EMDR therapy originates from a three-pronged adaptive information processing model in which the past, present, and future experiences are attended to. What the limbic system holds on to from early childhood are the negative cognitions that are carried on into adulthood unless there is an adaptive resolution to the negative life event, coincidentally causing this negative, cognitive distorted loop in the prefrontal cortex (Solomon, 2014). This bottom-up approach, limbic to prefrontal cortex, is the theoretical mechanism of action of EMDR. Clinicians target negative life events and allow patients to reprocess the adverse life events until there is an emotional resolution and a decrease in tenacity of the emotional response. In other words, the thoughts of "I am not good enough" because of a verbally abusive parent, does not have the same emotional impact it once had, which with patients with SUDs, has a direct correlation with abusing substances in the first place (Shapiro, 2018). EMDR therapy targets symptoms associated with SUDs, such as cravings and triggers contributing to relapse focusing on the inner emotional brain of the limbic system, starting from the bottom of the brain working upward to the prefrontal cortex where behaviors, thoughts, and judgments take place. The implementation of EMDR therapy has seen encouraging results in outpatient settings, resulting in the reduction of SUD symptoms (Back et al., 2006; Ouimette et al., 2010). According to a systematic review by Pilz et al. (2017), EMDR has a positive effect in decreasing cravings, fears, and depression and to help those experiencing SUDs with emotional regulation and self-esteem. Training is available; clinicians can visit the EMDR International Association website at https://www.emdria.org/ for more information. Clinicians who are licensed to provide psychotherapy are eligible to be trained and can receive certification in the therapeutic approach. The price of training ranges from $850 to $2,000 depending on the trainer and takes at least 3-6 months of individual and group supervision to become proficient in its use for best client outcomes.

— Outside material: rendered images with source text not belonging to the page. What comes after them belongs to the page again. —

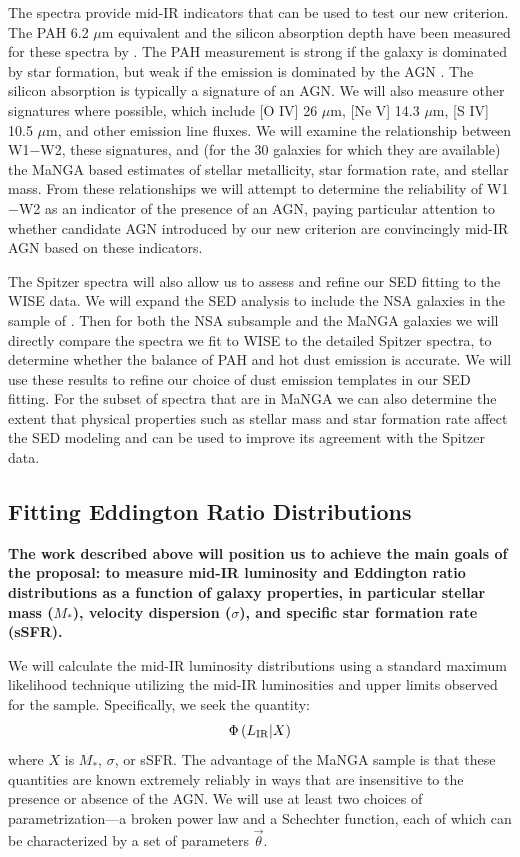 \documentclass[12pt, preprint]{hacked-aastex}
\begin{document}
The spectra provide mid-IR indicators that can be used to test our new
criterion.  The PAH 6.2 $\mu$m equivalent and the silicon absorption
depth have been measured for these spectra by \cite{lambrides19a}.  The
PAH measurement is strong if the galaxy is dominated by star
formation, but weak if the emission is dominated by the AGN
\cite{sajina22a}.  The silicon absorption is typically a signature of
an AGN.  We will also measure other signatures where possible, which
include [O IV] 26 $\mu$m, [Ne V] 14.3 $\mu$m, [S IV] 10.5 $\mu$m, and
other emission line fluxes.  We will examine the relationship between
W1$-$W2, these signatures, and (for the 30 galaxies for which they are
available) the MaNGA based estimates of stellar metallicity, star
formation rate, and stellar mass. From these relationships we will
attempt to determine the reliability of W1$-$W2 as an indicator of the
presence of an AGN, paying particular attention to whether candidate
AGN introduced by our new criterion are convincingly mid-IR AGN based
on these indicators.

The Spitzer spectra will also allow us to assess and refine our SED
fitting to the WISE data. We will expand the SED analysis to include
the NSA galaxies in the sample of \cite{lambrides19a}.  Then for both the
NSA subsample and the MaNGA galaxies we will directly compare the
spectra we fit to WISE to the detailed Spitzer spectra, to determine
whether the balance of PAH and hot dust emission is accurate. We will
use these results to refine our choice of dust emission templates in
our SED fitting. For the subset of spectra that are in MaNGA we can
also determine the extent that physical properties such as stellar
mass and star formation rate affect the SED modeling and can be used
to improve its agreement with the Spitzer data.

\subsection{Fitting Eddington Ratio Distributions}
\label{sec:erd}

{\bf The work described above will position us to achieve the main
  goals of the proposal: to measure mid-IR luminosity and Eddington
  ratio distributions as a function of galaxy properties, in
  particular stellar mass ($M_\ast$), velocity dispersion ($\sigma$),
  and specific star formation rate (sSFR).}

We will calculate the mid-IR luminosity distributions using a standard
maximum likelihood technique utilizing the mid-IR luminosities and
upper limits observed for the sample. Specifically, we seek the
quantity:
\begin{equation}
\Phi\left(L_{\rm IR} | X\right)
\end{equation}
where $X$ is $M_\ast$, $\sigma$, or sSFR. The advantage of the MaNGA
sample is that these quantities are known extremely reliably in ways
that are insensitive to the presence or absence of the AGN. We will
use at least two choices of parametrization---a broken power law and a
Schechter function, each of which can be characterized by a set of
parameters $\vec{\theta}$.
\end{document}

Although the work of trauma-focused therapies for patients with SUDs has attracted international attention, a gap in the literature regarding its implementation and results remains for this population. More research is needed to measure the impact therapies such as EMDR have on recovery, resilience, anxiety, and trauma symptoms of those experiencing an SUD compared with those who are receiving treatment as usual. Nurses and advanced practice nurses working with the population with SUDs can advocate for and implement EMDR therapy and provide yet another tool to assist them on their journey to recovery.